[Source texts of formatted documents]
########################################
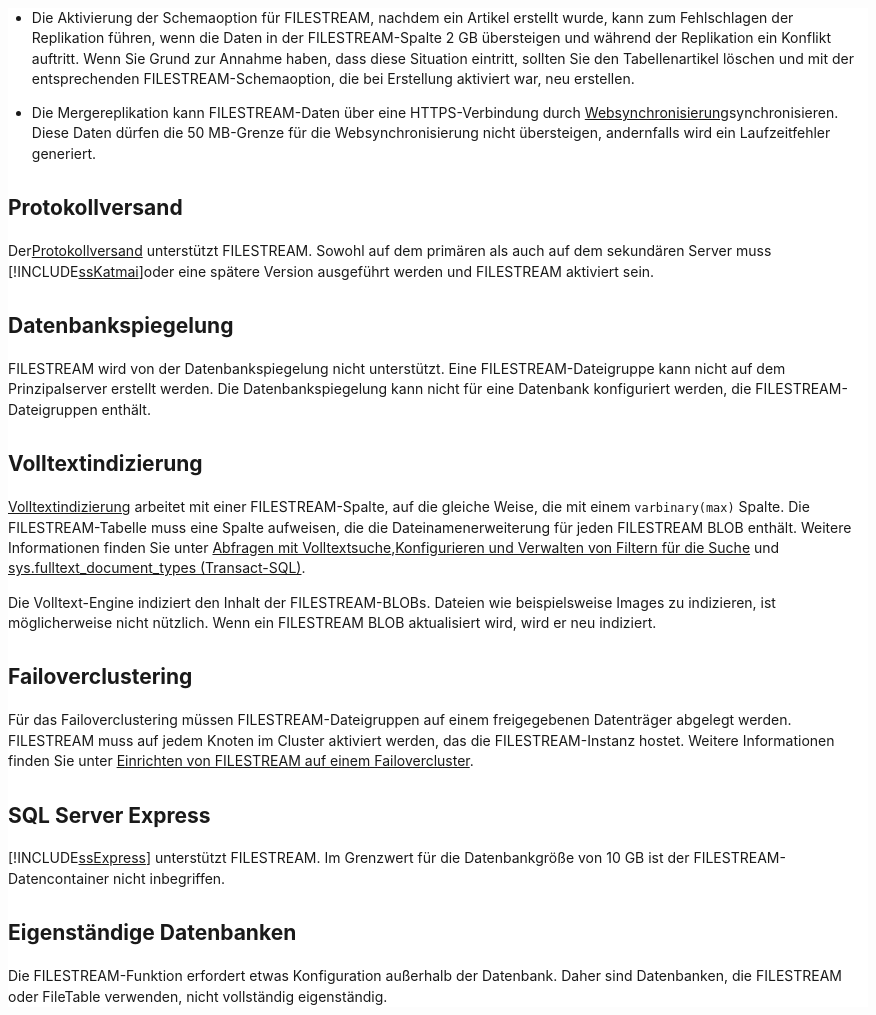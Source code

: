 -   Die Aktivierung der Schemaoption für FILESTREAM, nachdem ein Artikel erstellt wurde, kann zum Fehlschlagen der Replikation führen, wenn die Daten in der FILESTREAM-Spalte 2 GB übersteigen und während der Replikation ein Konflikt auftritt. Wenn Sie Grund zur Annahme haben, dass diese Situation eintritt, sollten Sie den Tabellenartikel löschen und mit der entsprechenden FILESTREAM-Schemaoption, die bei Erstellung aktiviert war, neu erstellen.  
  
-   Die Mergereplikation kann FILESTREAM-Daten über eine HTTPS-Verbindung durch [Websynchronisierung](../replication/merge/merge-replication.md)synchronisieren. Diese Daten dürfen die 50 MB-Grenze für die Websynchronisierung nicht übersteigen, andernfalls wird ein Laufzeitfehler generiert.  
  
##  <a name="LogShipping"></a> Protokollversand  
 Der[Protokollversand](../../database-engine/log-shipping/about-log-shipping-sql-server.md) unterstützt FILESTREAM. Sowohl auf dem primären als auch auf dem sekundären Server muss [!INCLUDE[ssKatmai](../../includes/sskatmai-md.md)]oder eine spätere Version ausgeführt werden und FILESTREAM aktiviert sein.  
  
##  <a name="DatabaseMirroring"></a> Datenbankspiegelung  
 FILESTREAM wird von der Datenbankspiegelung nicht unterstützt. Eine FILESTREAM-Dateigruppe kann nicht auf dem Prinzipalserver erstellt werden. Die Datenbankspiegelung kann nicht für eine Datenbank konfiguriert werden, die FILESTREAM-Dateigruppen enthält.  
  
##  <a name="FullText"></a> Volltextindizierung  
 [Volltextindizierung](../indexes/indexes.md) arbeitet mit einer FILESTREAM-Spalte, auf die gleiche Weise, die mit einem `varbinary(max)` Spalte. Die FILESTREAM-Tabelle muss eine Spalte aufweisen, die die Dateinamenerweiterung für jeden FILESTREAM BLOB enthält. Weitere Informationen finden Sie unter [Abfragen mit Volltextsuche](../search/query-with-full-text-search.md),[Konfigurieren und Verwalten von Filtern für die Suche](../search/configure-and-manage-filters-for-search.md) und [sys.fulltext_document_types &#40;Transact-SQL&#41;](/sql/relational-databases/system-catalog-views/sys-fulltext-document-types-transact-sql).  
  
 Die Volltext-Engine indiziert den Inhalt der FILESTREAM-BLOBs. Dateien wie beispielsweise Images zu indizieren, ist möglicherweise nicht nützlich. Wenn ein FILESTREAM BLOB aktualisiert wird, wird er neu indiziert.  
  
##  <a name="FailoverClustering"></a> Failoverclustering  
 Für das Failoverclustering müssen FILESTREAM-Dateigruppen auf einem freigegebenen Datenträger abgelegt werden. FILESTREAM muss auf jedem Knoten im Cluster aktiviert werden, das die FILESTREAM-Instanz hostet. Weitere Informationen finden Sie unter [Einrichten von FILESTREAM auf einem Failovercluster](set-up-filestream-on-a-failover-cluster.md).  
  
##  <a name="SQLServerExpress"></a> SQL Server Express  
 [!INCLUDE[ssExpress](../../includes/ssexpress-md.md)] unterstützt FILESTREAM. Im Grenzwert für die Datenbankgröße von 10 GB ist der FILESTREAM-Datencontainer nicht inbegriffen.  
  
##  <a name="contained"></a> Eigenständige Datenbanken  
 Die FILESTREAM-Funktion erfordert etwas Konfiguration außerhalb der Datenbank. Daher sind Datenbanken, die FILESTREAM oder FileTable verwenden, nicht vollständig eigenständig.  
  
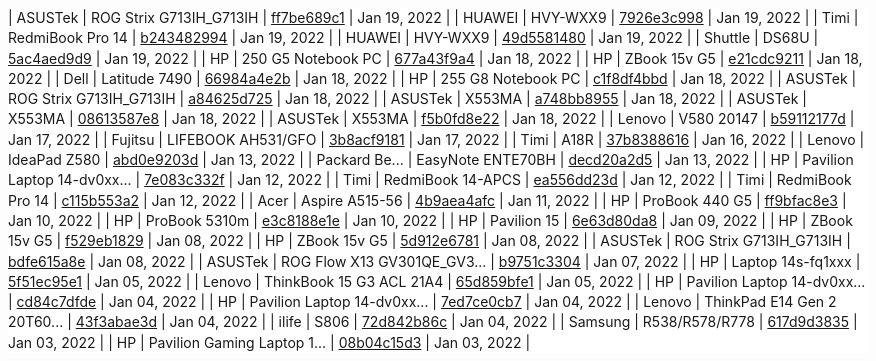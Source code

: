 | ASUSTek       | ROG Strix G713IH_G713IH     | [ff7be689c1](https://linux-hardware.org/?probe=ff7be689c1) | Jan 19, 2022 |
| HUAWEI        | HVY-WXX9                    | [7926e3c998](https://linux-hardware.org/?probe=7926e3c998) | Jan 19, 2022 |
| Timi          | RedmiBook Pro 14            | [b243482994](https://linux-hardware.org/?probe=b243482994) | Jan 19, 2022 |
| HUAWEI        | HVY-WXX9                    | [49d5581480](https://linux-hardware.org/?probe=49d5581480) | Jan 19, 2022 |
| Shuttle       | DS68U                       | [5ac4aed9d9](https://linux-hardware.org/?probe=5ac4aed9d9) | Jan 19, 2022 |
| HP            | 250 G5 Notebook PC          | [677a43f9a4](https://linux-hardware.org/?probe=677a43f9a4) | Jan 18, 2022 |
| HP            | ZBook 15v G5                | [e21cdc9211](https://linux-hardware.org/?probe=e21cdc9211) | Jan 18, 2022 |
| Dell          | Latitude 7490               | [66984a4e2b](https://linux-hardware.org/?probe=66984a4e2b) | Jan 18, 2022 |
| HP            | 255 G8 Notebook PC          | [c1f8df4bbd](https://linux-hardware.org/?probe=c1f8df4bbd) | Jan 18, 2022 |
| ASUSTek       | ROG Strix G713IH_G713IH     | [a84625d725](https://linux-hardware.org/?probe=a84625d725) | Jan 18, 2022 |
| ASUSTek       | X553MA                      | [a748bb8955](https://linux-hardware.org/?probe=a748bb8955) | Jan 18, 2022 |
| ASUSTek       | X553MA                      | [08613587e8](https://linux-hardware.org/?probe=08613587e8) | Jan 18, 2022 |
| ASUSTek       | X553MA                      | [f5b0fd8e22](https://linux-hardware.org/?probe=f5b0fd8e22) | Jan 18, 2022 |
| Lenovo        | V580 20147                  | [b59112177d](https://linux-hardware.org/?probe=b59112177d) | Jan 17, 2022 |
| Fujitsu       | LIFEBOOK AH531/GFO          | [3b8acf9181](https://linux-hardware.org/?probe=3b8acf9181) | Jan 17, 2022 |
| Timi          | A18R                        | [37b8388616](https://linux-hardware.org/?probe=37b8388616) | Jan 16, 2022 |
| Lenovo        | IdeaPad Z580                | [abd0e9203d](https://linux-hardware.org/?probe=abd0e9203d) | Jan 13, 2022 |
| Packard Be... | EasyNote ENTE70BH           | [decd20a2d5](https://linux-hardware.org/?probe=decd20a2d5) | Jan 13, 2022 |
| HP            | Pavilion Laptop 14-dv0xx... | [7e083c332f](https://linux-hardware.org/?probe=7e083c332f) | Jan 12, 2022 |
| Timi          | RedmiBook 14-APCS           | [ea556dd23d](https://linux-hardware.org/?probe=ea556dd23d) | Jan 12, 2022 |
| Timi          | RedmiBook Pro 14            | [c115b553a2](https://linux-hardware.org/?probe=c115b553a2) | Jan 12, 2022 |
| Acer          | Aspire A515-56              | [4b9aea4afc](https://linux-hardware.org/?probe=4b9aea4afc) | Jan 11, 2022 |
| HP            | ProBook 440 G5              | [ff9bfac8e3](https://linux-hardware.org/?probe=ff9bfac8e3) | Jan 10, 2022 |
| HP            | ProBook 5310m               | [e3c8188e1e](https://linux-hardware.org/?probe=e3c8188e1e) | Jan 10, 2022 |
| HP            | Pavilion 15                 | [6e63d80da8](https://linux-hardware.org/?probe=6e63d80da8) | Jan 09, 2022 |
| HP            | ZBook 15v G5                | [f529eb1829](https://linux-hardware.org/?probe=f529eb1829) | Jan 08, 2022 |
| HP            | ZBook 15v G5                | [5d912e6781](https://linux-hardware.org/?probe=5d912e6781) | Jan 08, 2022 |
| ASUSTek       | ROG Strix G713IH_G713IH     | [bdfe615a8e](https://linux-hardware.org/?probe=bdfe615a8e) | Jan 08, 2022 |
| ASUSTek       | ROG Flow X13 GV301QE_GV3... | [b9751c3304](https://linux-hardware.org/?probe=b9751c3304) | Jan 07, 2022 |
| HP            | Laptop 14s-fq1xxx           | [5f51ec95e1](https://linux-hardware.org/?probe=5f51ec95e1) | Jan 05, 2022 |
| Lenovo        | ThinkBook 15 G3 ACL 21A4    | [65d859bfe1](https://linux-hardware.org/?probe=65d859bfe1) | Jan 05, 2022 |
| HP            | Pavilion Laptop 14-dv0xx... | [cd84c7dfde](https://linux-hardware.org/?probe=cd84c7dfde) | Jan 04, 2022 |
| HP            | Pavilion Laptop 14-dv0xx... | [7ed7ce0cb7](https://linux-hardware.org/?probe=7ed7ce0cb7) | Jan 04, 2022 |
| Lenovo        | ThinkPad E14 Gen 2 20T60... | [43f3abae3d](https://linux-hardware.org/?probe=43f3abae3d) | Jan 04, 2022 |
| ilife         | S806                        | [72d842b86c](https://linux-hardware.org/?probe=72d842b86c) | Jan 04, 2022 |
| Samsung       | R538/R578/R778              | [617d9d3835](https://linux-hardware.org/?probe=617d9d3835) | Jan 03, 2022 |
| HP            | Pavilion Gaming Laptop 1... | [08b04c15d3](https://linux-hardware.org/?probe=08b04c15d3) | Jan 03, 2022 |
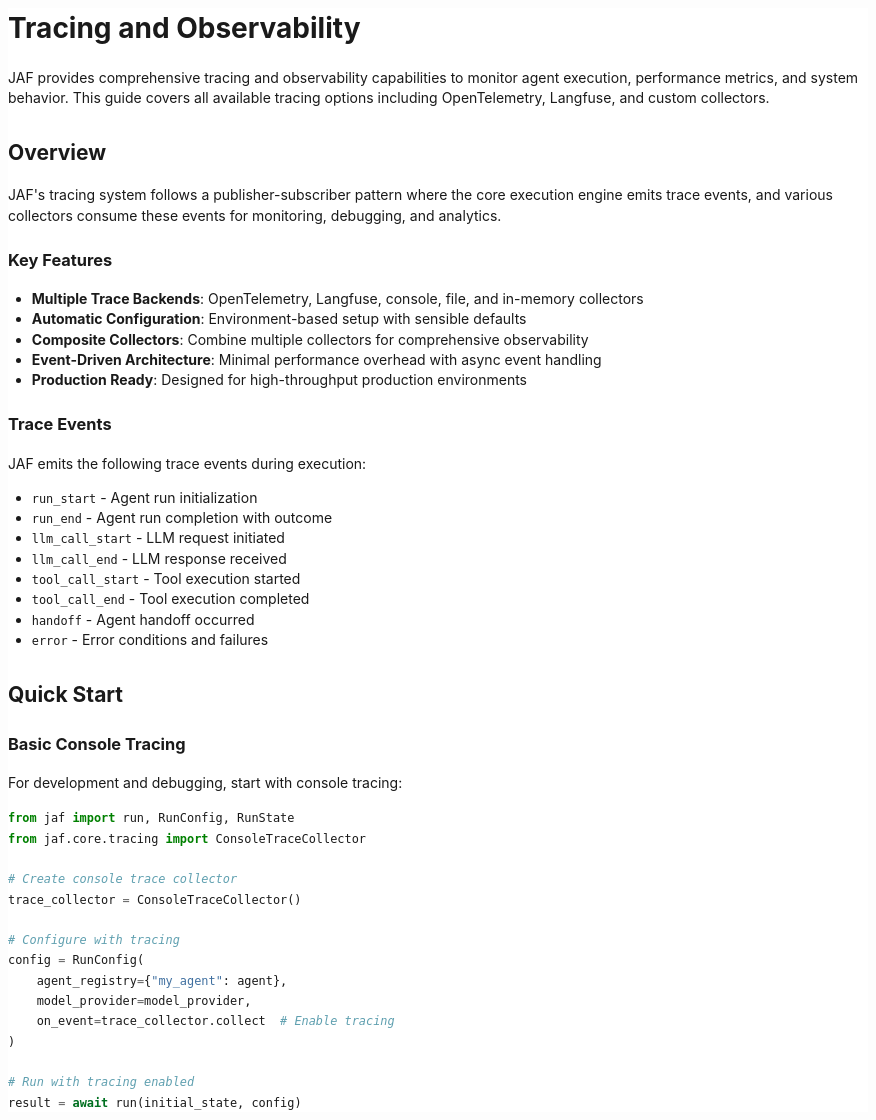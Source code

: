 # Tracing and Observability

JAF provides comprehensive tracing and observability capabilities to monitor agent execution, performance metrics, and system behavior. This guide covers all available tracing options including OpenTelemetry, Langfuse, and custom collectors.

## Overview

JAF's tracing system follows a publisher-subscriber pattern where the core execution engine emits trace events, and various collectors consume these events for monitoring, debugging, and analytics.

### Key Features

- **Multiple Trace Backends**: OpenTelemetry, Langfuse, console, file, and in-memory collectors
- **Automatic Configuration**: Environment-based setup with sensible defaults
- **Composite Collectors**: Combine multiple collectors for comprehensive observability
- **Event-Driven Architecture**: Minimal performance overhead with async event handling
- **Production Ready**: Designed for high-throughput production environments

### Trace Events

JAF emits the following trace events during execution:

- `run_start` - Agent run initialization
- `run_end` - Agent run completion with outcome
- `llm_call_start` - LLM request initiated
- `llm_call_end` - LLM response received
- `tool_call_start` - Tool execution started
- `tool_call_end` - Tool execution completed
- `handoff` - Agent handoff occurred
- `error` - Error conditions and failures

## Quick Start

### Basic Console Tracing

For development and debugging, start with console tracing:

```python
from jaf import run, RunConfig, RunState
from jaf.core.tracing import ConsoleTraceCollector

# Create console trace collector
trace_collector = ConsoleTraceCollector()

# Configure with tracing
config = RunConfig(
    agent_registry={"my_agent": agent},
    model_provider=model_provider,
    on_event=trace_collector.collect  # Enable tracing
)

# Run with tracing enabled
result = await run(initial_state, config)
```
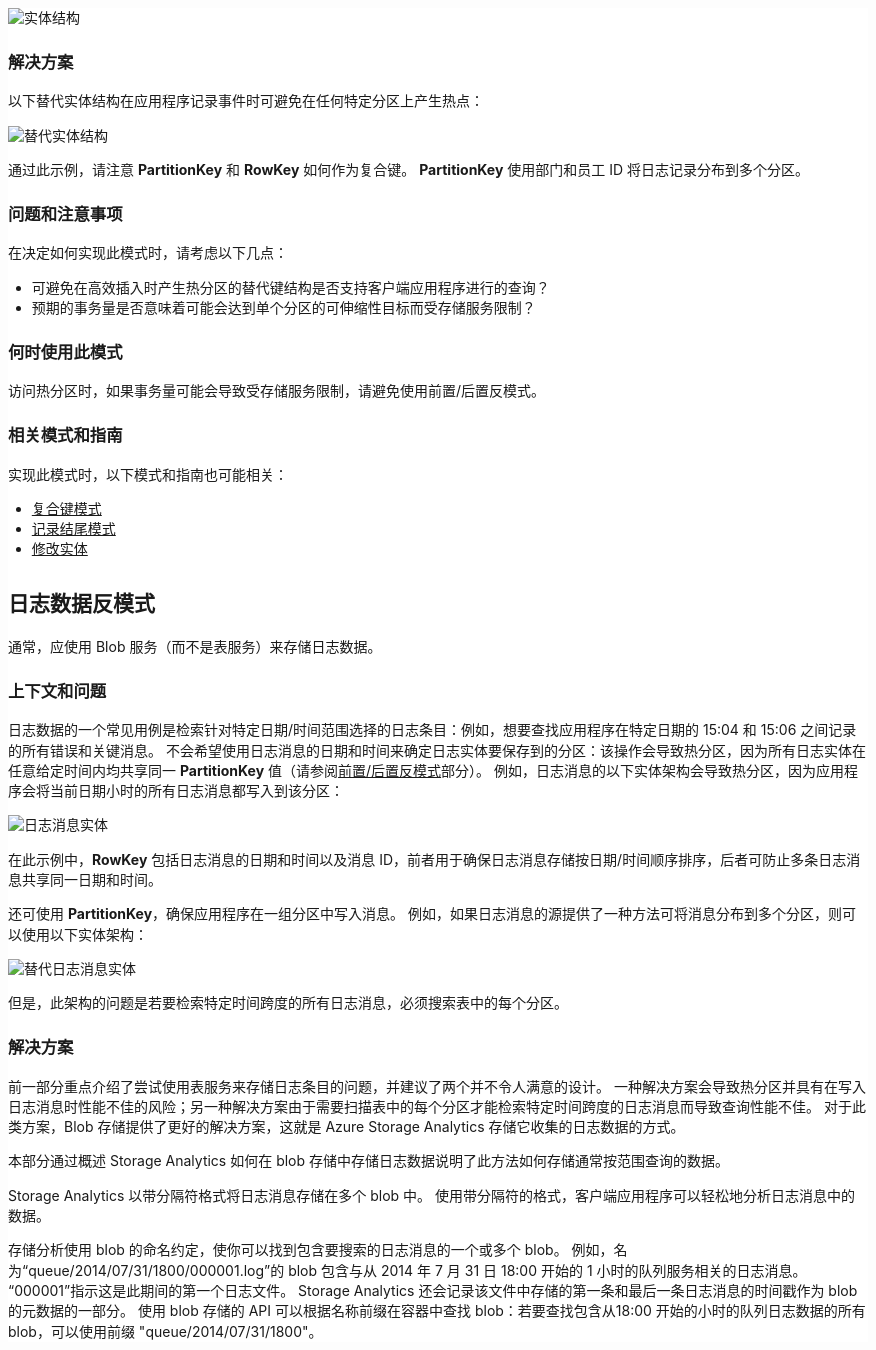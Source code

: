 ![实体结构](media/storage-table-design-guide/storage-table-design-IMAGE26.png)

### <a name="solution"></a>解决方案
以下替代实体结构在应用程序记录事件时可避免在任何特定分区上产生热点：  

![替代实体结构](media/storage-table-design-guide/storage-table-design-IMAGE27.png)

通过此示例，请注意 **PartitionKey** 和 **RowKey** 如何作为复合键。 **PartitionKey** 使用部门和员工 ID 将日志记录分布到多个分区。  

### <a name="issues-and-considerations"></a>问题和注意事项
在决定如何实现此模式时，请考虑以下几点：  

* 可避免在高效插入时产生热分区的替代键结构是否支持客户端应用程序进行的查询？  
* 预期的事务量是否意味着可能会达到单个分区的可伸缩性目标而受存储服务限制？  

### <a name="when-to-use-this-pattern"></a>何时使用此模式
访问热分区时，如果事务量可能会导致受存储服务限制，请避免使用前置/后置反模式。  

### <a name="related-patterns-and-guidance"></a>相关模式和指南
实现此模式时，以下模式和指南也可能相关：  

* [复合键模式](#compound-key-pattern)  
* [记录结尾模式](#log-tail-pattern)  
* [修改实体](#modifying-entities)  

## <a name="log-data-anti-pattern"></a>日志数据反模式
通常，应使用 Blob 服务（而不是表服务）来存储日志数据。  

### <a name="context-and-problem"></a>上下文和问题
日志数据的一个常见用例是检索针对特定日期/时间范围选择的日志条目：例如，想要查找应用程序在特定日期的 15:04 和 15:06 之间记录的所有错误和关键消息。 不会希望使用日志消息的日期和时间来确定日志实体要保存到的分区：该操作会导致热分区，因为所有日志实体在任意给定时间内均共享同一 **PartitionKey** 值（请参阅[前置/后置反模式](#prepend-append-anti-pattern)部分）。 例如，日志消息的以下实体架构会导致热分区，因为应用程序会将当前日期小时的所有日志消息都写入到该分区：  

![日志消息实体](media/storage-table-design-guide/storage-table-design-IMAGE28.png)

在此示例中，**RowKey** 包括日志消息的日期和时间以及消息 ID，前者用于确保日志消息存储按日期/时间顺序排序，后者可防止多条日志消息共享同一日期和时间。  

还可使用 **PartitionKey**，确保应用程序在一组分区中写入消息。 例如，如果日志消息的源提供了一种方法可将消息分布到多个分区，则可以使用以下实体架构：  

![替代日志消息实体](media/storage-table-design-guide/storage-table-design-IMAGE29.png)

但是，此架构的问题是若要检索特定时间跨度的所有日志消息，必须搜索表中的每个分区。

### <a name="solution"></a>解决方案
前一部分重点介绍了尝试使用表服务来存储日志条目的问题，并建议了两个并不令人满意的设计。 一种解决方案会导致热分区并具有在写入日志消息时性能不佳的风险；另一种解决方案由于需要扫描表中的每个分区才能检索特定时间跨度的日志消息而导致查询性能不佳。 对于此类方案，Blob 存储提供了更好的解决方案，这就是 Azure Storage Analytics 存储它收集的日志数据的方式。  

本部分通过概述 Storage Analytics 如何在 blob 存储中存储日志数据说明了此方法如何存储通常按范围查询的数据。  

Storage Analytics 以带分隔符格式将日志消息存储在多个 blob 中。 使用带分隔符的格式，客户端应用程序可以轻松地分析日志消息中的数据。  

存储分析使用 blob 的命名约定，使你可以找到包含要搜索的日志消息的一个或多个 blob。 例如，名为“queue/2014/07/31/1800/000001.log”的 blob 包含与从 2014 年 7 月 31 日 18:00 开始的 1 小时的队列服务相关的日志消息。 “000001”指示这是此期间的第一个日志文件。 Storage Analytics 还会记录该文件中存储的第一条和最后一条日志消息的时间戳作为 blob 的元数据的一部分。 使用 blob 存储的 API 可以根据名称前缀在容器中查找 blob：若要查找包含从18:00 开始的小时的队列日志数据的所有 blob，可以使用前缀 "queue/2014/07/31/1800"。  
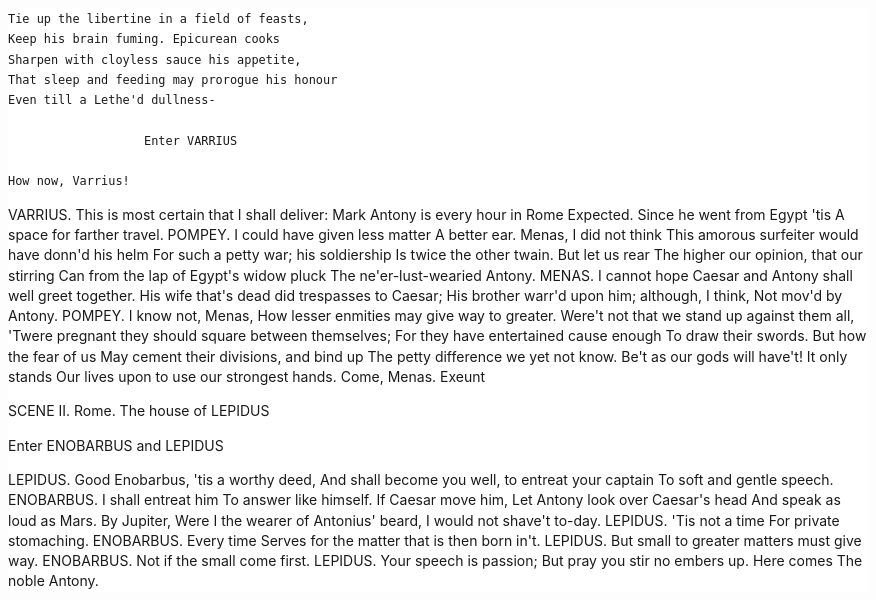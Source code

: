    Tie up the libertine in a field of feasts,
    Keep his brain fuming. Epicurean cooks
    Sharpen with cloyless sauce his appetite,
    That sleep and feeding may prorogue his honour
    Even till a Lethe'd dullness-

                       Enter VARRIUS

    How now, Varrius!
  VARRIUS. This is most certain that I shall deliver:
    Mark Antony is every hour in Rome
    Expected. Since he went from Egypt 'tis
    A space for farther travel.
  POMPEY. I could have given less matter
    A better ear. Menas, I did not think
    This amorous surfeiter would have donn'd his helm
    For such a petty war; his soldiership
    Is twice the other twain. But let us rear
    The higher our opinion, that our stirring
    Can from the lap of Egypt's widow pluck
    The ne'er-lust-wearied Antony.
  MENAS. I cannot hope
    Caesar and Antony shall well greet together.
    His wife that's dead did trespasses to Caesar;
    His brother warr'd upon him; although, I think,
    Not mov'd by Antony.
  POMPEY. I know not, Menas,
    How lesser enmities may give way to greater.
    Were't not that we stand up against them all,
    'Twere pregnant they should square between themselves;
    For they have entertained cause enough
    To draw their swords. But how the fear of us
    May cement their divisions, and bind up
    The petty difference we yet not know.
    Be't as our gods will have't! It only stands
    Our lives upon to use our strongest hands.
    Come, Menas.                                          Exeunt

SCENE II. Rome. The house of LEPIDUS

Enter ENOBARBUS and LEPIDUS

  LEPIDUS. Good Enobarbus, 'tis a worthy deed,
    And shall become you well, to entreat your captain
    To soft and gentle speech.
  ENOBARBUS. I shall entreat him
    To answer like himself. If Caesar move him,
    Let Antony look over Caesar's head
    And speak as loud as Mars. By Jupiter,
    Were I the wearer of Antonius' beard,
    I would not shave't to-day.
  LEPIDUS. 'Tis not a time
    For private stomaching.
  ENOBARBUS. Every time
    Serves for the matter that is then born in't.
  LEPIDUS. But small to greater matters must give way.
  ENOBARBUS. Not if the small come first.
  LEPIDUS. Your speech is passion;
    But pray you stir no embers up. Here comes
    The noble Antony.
########################################
WHAT IS NEEDED: Give only the number of lines in the data that hold the word "Lenovo".

YOUR SOLUTION: 4